Eine Gedenkstele auf dem Gelände des ehemaligen evangelischen Schülerheims Martinstift in Moers erinnert seit Mittwoch an Gewalttaten, denen Schüler Anfang der 1950er Jahre dort ausgesetzt waren. Die Stele an der heutigen Musikschule an der Filder Straße wurde im Beisein von Vertretern aus Kirche, Diakonie und Stadtgesellschaft enthüllt, wie die Evangelische Kirche im Rheinland mitteilte. Die im Frühjahr 2023 veröffentlichte Aufarbeitungsstudie zum Martinstift sowie eine Ausarbeitung des ehemaligen Schülers und Initiators des Aufarbeitungsprozesses, Gerhard Stärk, sind über einen QR-Code an der Stele abrufbar.

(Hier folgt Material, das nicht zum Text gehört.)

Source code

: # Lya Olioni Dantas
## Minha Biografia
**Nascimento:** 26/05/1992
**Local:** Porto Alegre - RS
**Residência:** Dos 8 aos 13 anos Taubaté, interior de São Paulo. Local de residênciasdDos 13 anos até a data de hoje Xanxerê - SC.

Unter der Überschrift „Zur Erinnerung und Mahnung“ informiert die Stele, dass mehr als 80 Schüler im Alter zwischen elf und 14 Jahren in den Räumen des Martinstifts zu Beginn der 1950er Jahre misshandelt und missbraucht wurden. „Bis es zur Beendigung der Gewalttaten des damaligen Leiters Johannes Keubler und zu seiner Verurteilung kam, blieben die Verantwortlichen der Diakonie und der Evangelischen Kirche untätig und sind auch danach ihrer Verantwortung für die ihnen anvertrauten Menschen nicht gerecht geworden“, heißt es in der Inschrift. Und: „Als Diakonie und Kirche haben wir uns schuldig gemacht und die Schüler in ihrem schlimmen Leiden alleingelassen. Heute setzen wir uns für wirksamen Schutz und Aufarbeitung ein, damit solche furchtbare Gewaltausübung nicht wieder geschieht.“

Gezeichnet ist die Stele von der Diakonie Rheinland-Westfalen-Lippe (RWL), der evangelischen Kirchengemeinde Moers, dem Kirchenkreis Moers und der rheinischen Kirche. Die rheinische Vizepräses Antje Menn, Beauftragte der Kirchenleitung für sexualisierte Gewalt, nannte die Stele „ein sichtbares Zeichen unseres Gedenkens auch an das Versagen unserer Kirche“. Kirsten Schwenke, Vorständin der Diakonie RWL, dankte den Betroffenen für den Mut, von ihrer Geschichte zu erzählen. „Ihre Stimme gibt der Vergangenheit ein Gesicht und zwingt uns, die Wahrheit anzuerkennen.“ Macht benötige immer Grenzen, Kinder sowie Familien besonderen Schutz, betonte Schwenke.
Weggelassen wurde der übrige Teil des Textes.